Collected data:
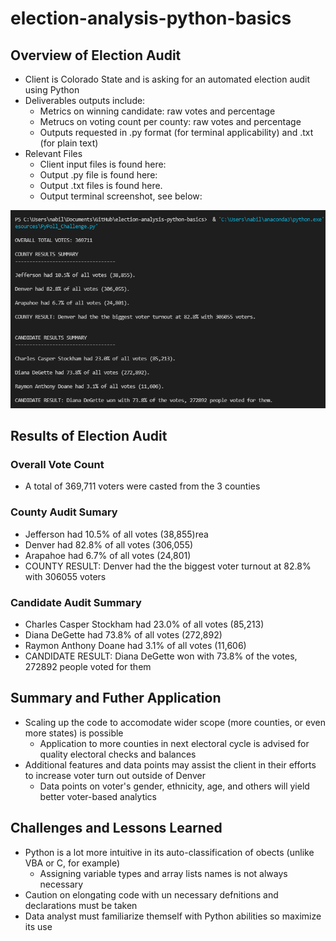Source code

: # election-analysis-python-basics

## Overview of Election Audit
* Client is Colorado State and is asking for an automated election audit using Python
* Deliverables outputs include:
    * Metrics on winning candidate: raw votes and percentage
    * Metrucs on voting count per county: raw votes and percentage
    * Outputs requested in .py format (for terminal applicability) and .txt (for plain text)
* Relevant Files
    * Client input files is found here:
    * Output .py file is found here:
    * Output .txt files is found here. 
    * Output terminal screenshot, see below:

![Terminal_SS_Election_Audit](https://github.com/nabilram/election-analysis-python-basics/blob/main/resources/terminal_output.PNG)

## Results of Election Audit

### Overall Vote Count
* A total of 369,711 voters were casted from the 3 counties

### County Audit Sumary
* Jefferson had 10.5% of all votes (38,855)rea
* Denver had 82.8% of all votes (306,055)
* Arapahoe had 6.7% of all votes (24,801)
* COUNTY RESULT: Denver had the the biggest voter turnout at 82.8% with 306055 voters

### Candidate Audit Summary
* Charles Casper Stockham had 23.0% of all votes (85,213)
* Diana DeGette had 73.8% of all votes (272,892)
* Raymon Anthony Doane had 3.1% of all votes (11,606)
* CANDIDATE RESULT: Diana DeGette won with 73.8% of the votes, 272892 people voted for them

## Summary and Futher Application
* Scaling up the code to accomodate wider scope (more counties, or even more states) is possible
    * Application to more counties in next electoral cycle is advised for quality electoral checks and balances
* Additional features and data points may assist the client in their efforts to increase voter turn out outside of Denver
    * Data points on voter's gender, ethnicity, age, and others will yield better voter-based analytics

## Challenges and Lessons Learned
* Python is a lot more intuitive in its auto-classification of obects (unlike VBA or C, for example)
    * Assigning variable types and array lists names is not always necessary
* Caution on elongating code with un necessary defnitions and declarations must be taken
* Data analyst must familiarize themself with Python abilities so maximize its use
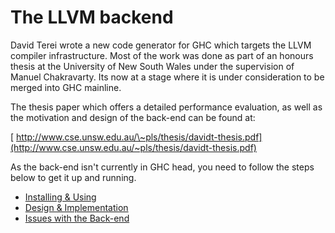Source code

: 


# The LLVM backend



David Terei wrote a new code generator for GHC which targets the LLVM compiler infrastructure. Most of the work was done as part of an honours thesis at the University of New South Wales under the supervision of Manuel Chakravarty. Its now at a stage where it is under consideration to be merged into GHC mainline.



The thesis paper which offers a detailed performance evaluation, as well as the motivation and design of the back-end can be found at:



[
http://www.cse.unsw.edu.au/\~pls/thesis/davidt-thesis.pdf](http://www.cse.unsw.edu.au/~pls/thesis/davidt-thesis.pdf)



As the back-end isn't currently in GHC head, you need to follow the steps below to get it up and running.


- [Installing & Using](commentary/compiler/backends/llvm/installing)
- [Design & Implementation](commentary/compiler/backends/llvm/design)
- [Issues with the Back-end](commentary/compiler/backends/llvm/issues)
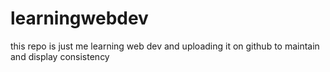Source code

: # learningwebdev

this repo is just me learning web dev and uploading it on github to maintain and display consistency
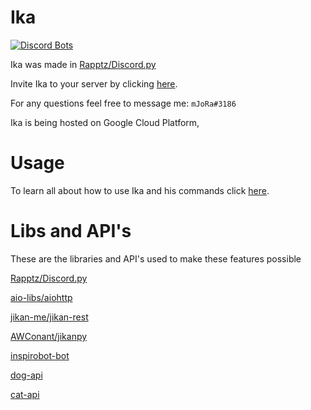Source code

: # Ika

[![Discord Bots](https://top.gg/api/widget/705683895055679521.svg)](https://top.gg/bot/705683895055679521)

Ika was made in [Rapptz/Discord.py](https://github.com/Rapptz/discord.py)

Invite Ika to your server by clicking [here](https://discord.com/api/oauth2/authorize?client_id=705683895055679521&permissions=378880&scope=bot).

For any questions feel free to message me: `mJoRa#3186`

Ika is being hosted on Google Cloud Platform,

# Usage

To learn all about how to use Ika and his commands click [here](https://hheselbarth.gitbook.io/mr-bot/).

# Libs and API's

These are the libraries and API's used to make these features possible

[Rapptz/Discord.py](https://github.com/Rapptz/discord.py)

[aio-libs/aiohttp](https://github.com/aio-libs/aiohttp)

[jikan-me/jikan-rest](https://github.com/jikan-me/jikan-rest)

[AWConant/jikanpy](https://github.com/AWConant/jikanpy)

[inspirobot-bot](https://inspirobot.me/api?generate=true)

[dog-api](https://dog.ceo/dog-api/)

[cat-api](http://thecatapi.com)
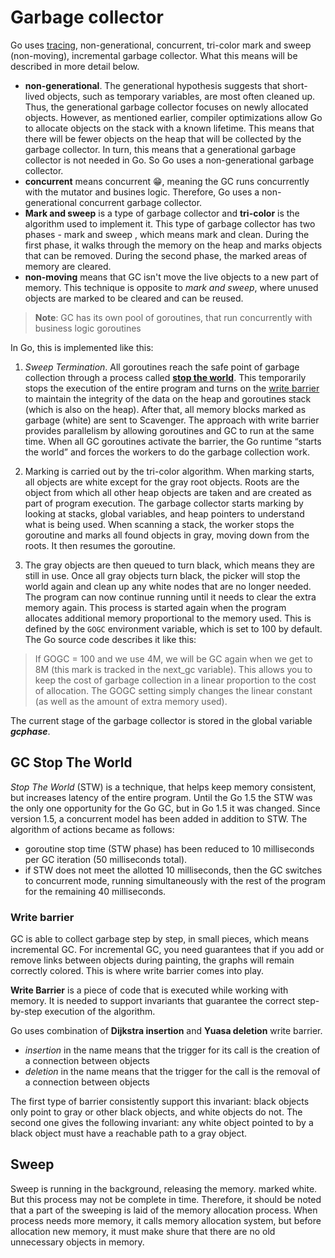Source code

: # Garbage collector
Go uses [tracing](https://en.wikipedia.org/wiki/Tracing_garbage_collection), non-generational, concurrent, tri-color mark and sweep (non-moving), incremental garbage collector. What this means will be described in more detail below.
- **non-generational**. The generational hypothesis suggests that short-lived objects, such as temporary variables, are most often cleaned up. Thus, the generational garbage collector focuses on newly allocated objects. However, as mentioned earlier, compiler optimizations allow Go to allocate objects on the stack with a known lifetime. This means that there will be fewer objects on the heap that will be collected by the garbage collector. In turn, this means that a generational garbage collector is not needed in Go. So Go uses a non-generational garbage collector.
- **concurrent** means concurrent 😁, meaning the GC runs concurrently with the mutator and busines logic. Therefore, Go uses a non-generational concurrent garbage collector.
- **Mark and sweep** is a type of garbage collector and **tri-color** is the algorithm used to implement it. This type of garbage collector has two phases - mark and sweep , which means mark and clean. During the first phase, it walks through the memory on the heap and marks objects that can be removed. During the second phase, the marked areas of memory are cleared.
- **non-moving** means that GC isn't move the live objects to a new part of memory. This technique is opposite to *mark and sweep*, where unused objects are marked to be cleared and can be reused. 

> **Note**: GC has its own pool of goroutines, that run concurrently with business logic goroutines

In Go, this is implemented like this:
1. *Sweep Termination*. All goroutines reach the safe point of garbage collection through a process called **[stop the world](#gc-stop-the-world)**. This temporarily stops the execution of the entire program and turns on the [write barrier](#write-barrier) to maintain the integrity of the data on the heap and goroutines stack (which is also on the heap). After that, all memory blocks marked as garbage (white) are sent to Scavenger. The approach with write barrier provides parallelism by allowing goroutines and GC to run at the same time. When all GC goroutines activate the barrier, the Go runtime “starts the world” and forces the workers to do the garbage collection work.

2. Marking is carried out by the tri-color algorithm. When marking starts, all objects are white except for the gray root objects. Roots are the object from which all other heap objects are taken and are created as part of program execution. The garbage collector starts marking by looking at stacks, global variables, and heap pointers to understand what is being used. When scanning a stack, the worker stops the goroutine and marks all found objects in gray, moving down from the roots. It then resumes the goroutine.

3. The gray objects are then queued to turn black, which means they are still in use. Once all gray objects turn black, the picker will stop the world again and clean up any white nodes that are no longer needed. The program can now continue running until it needs to clear the extra memory again.
This process is started again when the program allocates additional memory proportional to the memory used. This is defined by the `GOGC` environment variable, which is set to 100 by default. The Go source code describes it like this:

> If GOGC = 100 and we use 4M, we will be GC again when we get to 8M (this mark is tracked in the next_gc variable). This allows you to keep the cost of garbage collection in a linear proportion to the cost of allocation. The GOGC setting simply changes the linear constant (as well as the amount of extra memory used).

The current stage of the garbage collector is stored in the global variable ***gcphase***.

## GC Stop The World

*Stop The World* (STW) is a technique, that helps keep memory consistent, but increases latency of the entire program. Until the Go 1.5 the STW was the only one opportunity for the Go GC, but in Go 1.5 it was changed. Since version 1.5, a concurrent model has been added in addition to STW. The algorithm of actions became as follows: 
- goroutine stop time (STW phase) has been reduced to 10 milliseconds per GC iteration (50 milliseconds total).
- if STW does not meet the allotted 10 milliseconds, then the GC switches to concurrent mode, running simultaneously with the rest of the program for the remaining 40 milliseconds.

### Write barrier

GC is able to collect garbage step by step, in small pieces, which means incremental GC. For incremental GC, you need guarantees that if you add or remove links between objects during painting, the graphs will remain correctly colored. This is where write barrier comes into play.

**Write Barrier** is a piece of code that is executed while working with memory. It is needed to support invariants that guarantee the correct step-by-step execution of the algorithm.

Go uses combination of **Dijkstra insertion** and **Yuasa deletion** write barrier.
- *insertion* in the name means that the trigger for its call is the creation of a connection between objects
- *deletion* in the name means that the trigger for the call is the removal of a connection between objects

The first type of barrier consistently support this invariant: black objects only point to gray or other black objects, and white objects do not. The second one gives the following invariant: any white object pointed to by a black object must have a reachable path to a gray object.

## Sweep

Sweep is running in the background, releasing the memory. marked white. But this process may not be complete in time. Therefore, it should be noted that a part of the sweeping is laid of the memory allocation process. When process needs more memory, it calls memory allocation system, but before allocation new memory, it must make shure that there are no old unnecessary objects in memory. 
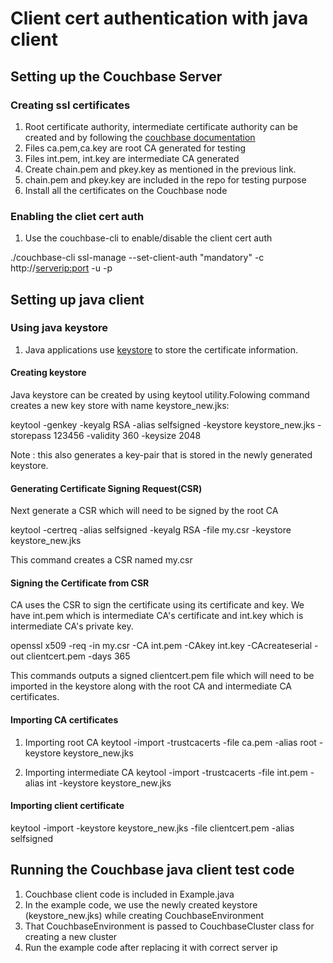 # Client cert authentication with java client

## Setting up the Couchbase Server

### Creating ssl certificates

1. Root certificate authority, intermediate certificate authority can be
   created and by following the [couchbase
documentation](https://developer.couchbase.com/documentation/server/current/security/security-x509certsintro.html)
  1. Files ca.pem,ca.key are root CA generated for testing 
  2. Files int.pem, int.key are intermediate CA generated
2. Create chain.pem and pkey.key as mentioned in the previous link.
  1. chain.pem and pkey.key are included in the repo for testing
     purpose
2. Install all the certificates on the Couchbase node

### Enabling the cliet cert auth

1. Use the couchbase-cli to enable/disable the client cert auth

./couchbase-cli ssl-manage --set-client-auth "mandatory" -c
http://<serverip:port> -u <username> -p <password>

## Setting up java client

### Using java keystore

1. Java applications use [keystore](https://en.wikipedia.org/wiki/Keystore) to store the certificate information.

#### Creating keystore

Java keystore can be created by using keytool utility.Folowing command creates a new key store with name keystore_new.jks:

keytool -genkey -keyalg RSA -alias selfsigned -keystore keystore_new.jks
-storepass 123456 -validity 360 -keysize 2048

Note : this also generates a key-pair that is stored in the newly generated keystore. 

#### Generating Certificate Signing Request(CSR) 

Next generate a CSR which will need to be signed by the root CA

keytool -certreq -alias selfsigned -keyalg RSA -file my.csr -keystore keystore_new.jks

This command creates a CSR named my.csr

#### Signing the Certificate from CSR

CA uses the CSR to sign the certificate using its certificate and key. 
We have int.pem which is intermediate CA's certificate and int.key which is intermediate CA's private key. 

openssl x509 -req -in my.csr -CA int.pem -CAkey int.key -CAcreateserial -out clientcert.pem -days 365

This commands outputs a signed clientcert.pem file which will need to be imported in the keystore along with the root CA and intermediate CA certificates. 

#### Importing CA certificates
  1. Importing root CA
  keytool -import -trustcacerts -file ca.pem -alias root -keystore keystore_new.jks

  2. Importing intermediate CA
  keytool -import -trustcacerts -file int.pem -alias int -keystore keystore_new.jks

#### Importing client certificate

keytool -import -keystore keystore_new.jks -file clientcert.pem -alias selfsigned
  
## Running the Couchbase java client test code

1. Couchbase client code is included in Example.java
2. In the example code, we use the newly created keystore (keystore_new.jks) while
   creating CouchbaseEnvironment
3. That CouchbaseEnvironment is passed to CouchbaseCluster class for creating
   a new cluster
4. Run the example code after replacing it with correct server ip
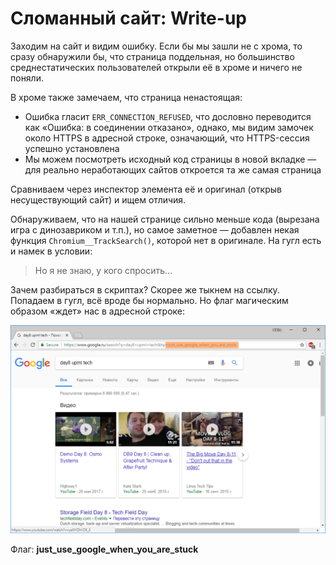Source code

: # Сломанный сайт: Write-up

Заходим на сайт и видим ошибку. Если бы мы зашли не с хрома, то сразу обнаружили бы, что страница поддельная, но большинство среднестатических пользователей открыли её в хроме и ничего не поняли.

В хроме также замечаем, что страница ненастоящая:

* Ошибка гласит `ERR_CONNECTION_REFUSED`, что дословно переводится как «Ошибка: в соединении отказано», однако, мы видим замочек около HTTPS в адресной строке, означающий, что HTTPS-сессия успешно установлена
* Мы можем посмотреть исходный код страницы в новой вкладке — для реально неработающих сайтов откроется та же самая страница

Сравниваем через инспектор элемента её и оригинал (открыв несуществующий сайт) и ищем отличия.

Обнаруживаем, что на нашей странице сильно меньше кода (вырезана игра с динозавриком и т.п.), но самое заметное — добавлен некая функция `Chromium__TrackSearch()`, которой нет в оригинале. На гугл есть и намек в условии:

> Но я не знаю, у кого спросить…

Зачем разбираться в скриптах? Скорее же тыкнем на ссылку. Попадаем в гугл, всё вроде бы нормально. Но флаг магическим образом «ждет» нас в адресной строке:

![Флаг](images/google.png)

Флаг: **just_use_google_when_you_are_stuck**
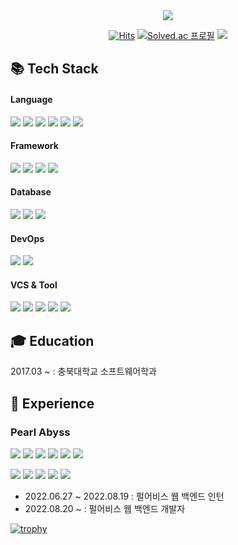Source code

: <div align="center"> 
  
<img src="https://capsule-render.vercel.app/api?text=KANGMIN&nbsp;&nbsp;&nbsp;&nbsp;&nbsp;KIM&fontColor=000000&type=soft&color=FFFFFF&animation=twinkling&fontSize=100"/>
 
[![Hits](https://hits.seeyoufarm.com/api/count/incr/badge.svg?url=https%3A%2F%2Fgithub.com%2Fkkmin223&count_bg=%2379C83D&title_bg=%23555555&icon=&icon_color=%23E7E7E7&title=Git&edge_flat=false)](https://hits.seeyoufarm.com)
[![Solved.ac
프로필](http://mazassumnida.wtf/api/mini/generate_badge?boj=kkmin223)](https://solved.ac/kkmin223) <a href="https://kkmdailylog.tistory.com" target="_blank"><img src="https://img.shields.io/badge/Tistory-161A36?style=flat&logo=TV Time&logoColor=white"/></a>

</div>

## 📚 Tech Stack
#### Language
<img src="https://img.shields.io/badge/C%23-239120?style=flat&logo=CSharp&logoColor=white"/> <img src="https://img.shields.io/badge/C++-00599C?style=flat&logo=C%2B%2B&logoColor=white"/> <img src="https://img.shields.io/badge/Java-007396?style=flat&logo=Java&logoColor=white"/> <img src="https://img.shields.io/badge/JavaScript-F7DF1E?style=flat&logo=JavaScript&logoColor=white"/> <img src="https://img.shields.io/badge/HTML-E34F26?style=flat&logo=HTML5&logoColor=white"/> <img src="https://img.shields.io/badge/CSS-1572B6?style=flat&logo=CSS3&logoColor=white"/>
#### Framework
<img src="https://img.shields.io/badge/ASP.NET-512BD4?style=flat&logo=.NET&logoColor=white"/>  <img src="https://img.shields.io/badge/Spring-6DB33F?style=flat&logo=Spring&logoColor=white"/> <img src="https://img.shields.io/badge/Spring Boot-6DB33F?style=flat&logo=Spring Boot&logoColor=white"/> 
  <img src="https://img.shields.io/badge/Node.js-339933?style=flat&logo=Node.js&logoColor=white"/>  
#### Database
 <img src="https://img.shields.io/badge/MS SQL-CC2927?style=flat&logo=Microsoft SQL Server&logoColor=white"/> <img src="https://img.shields.io/badge/MySQL-4479A1?style=flat&logo=MySQL&logoColor=white"/> <img src="https://img.shields.io/badge/MongoDB-47A248?style=flat&logo=MongoDB&logoColor=white"/>
#### DevOps
<img src="https://img.shields.io/badge/Jenkins-D24939?style=flat&logo=Jenkins&logoColor=white"/> <img src="https://img.shields.io/badge/Azure DevOps-0078D7?style=flat&logo=Azure DevOps&logoColor=white"/> 
#### VCS & Tool
<img src="https://img.shields.io/badge/SVN-809CC9?style=flat&logo=Subversion&logoColor=white"/> <img src="https://img.shields.io/badge/Git-F05032?style=flat&logo=Git&logoColor=white"/> <img src="https://img.shields.io/badge/Slack-4A154B?style=flat&logo=Slack&logoColor=white"/> <img src="https://img.shields.io/badge/InteliJ-000000?style=flat&logo=IntelliJ IDEA&logoColor=white"/> <img src="https://img.shields.io/badge/Visual Studio-5C2D91?style=flat&logo=Visual Studio&logoColor=white"/>

## 🎓 Education
2017.03 ~ : 충북대학교 소프트웨어학과

## 🏢 Experience
### Pearl Abyss
<img src="https://img.shields.io/badge/C%23-239120?style=flat&logo=CSharp&logoColor=white"/> <img src="https://img.shields.io/badge/ASP.NET-512BD4?style=flat&logo=.NET&logoColor=white"/> <img src="https://img.shields.io/badge/MS SQL-CC2927?style=flat&logo=Microsoft SQL Server&logoColor=white"/> <img src="https://img.shields.io/badge/HTML-E34F26?style=flat&logo=HTML5&logoColor=white"/> <img src="https://img.shields.io/badge/CSS-1572B6?style=flat&logo=CSS3&logoColor=white"/> <img src="https://img.shields.io/badge/JavaScript-F7DF1E?style=flat&logo=JavaScript&logoColor=white"/>

<img src="https://img.shields.io/badge/Jenkins-D24939?style=flat&logo=Jenkins&logoColor=white"/> <img src="https://img.shields.io/badge/Azure DevOps-0078D7?style=flat&logo=Azure DevOps&logoColor=white"/> <img src="https://img.shields.io/badge/SVN-809CC9?style=flat&logo=Subversion&logoColor=white"/> <img src="https://img.shields.io/badge/Slack-4A154B?style=flat&logo=Slack&logoColor=white"/> <img src="https://img.shields.io/badge/Visual Studio-5C2D91?style=flat&logo=Visual Studio&logoColor=white"/>
- 2022.06.27 ~ 2022.08.19 : 펄어비스 웹 백엔드 인턴
- 2022.08.20 ~ : 펄어비스 웹 백엔드 개발자

[![trophy](https://github-profile-trophy.vercel.app/?username=kkmin223)](https://github.com/kkmin223/github-profile)

  





<!--
**kkmin223/kkmin223** is a ✨ _special_ ✨ repository because its `README.md` (this file) appears on your GitHub profile.

Here are some ideas to get you started:

- 🔭 I’m currently working on ...
- 🌱 I’m currently learning ...
- 👯 I’m looking to collaborate on ...
- 🤔 I’m looking for help with ...
- 💬 Ask me about ...
- 📫 How to reach me: ...
- 😄 Pronouns: ...
- ⚡ Fun fact: ...
노션 포토폴리오
<a href="https://charm-archer-9da.notion.site/c9994fec9b1a41ae9c7049523aa8f873" target="_blank"><img src="https://img.shields.io/badge/Resume-161A36?style=flat&logo=Notion&logoColor=white"/></a>
깃허브 프로필
 ![kkmin223's github stats](https://github-readme-stats.vercel.app/api?username=kkmin223&theme=vue)[![kkmin223's github stats](https://github-readme-stats.vercel.app/api/top-langs/?username=kkmin223&show_icons=true&hide_border=true&title_color=004386&icon_color=00438&&layout=compact)](https://github.com/kkmin223) 
-->
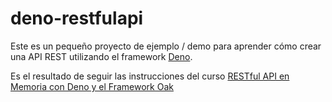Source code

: # deno-restfulapi

Este es un pequeño proyecto de ejemplo / demo para aprender cómo crear una API REST utilizando el framework [Deno](https://deno.land/).

Es el resultado de seguir las instrucciones del curso [RESTful API en Memoria con Deno y el Framework Oak
](https://www.udemy.com/course/restful-api-en-memoria-con-deno-y-oak/)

Assignment:
Each line holding the word "percentage" must be copied from the data.

Written answer:
    * Metrics on winning candidate: raw votes and percentage
    * Metrucs on voting count per county: raw votes and percentage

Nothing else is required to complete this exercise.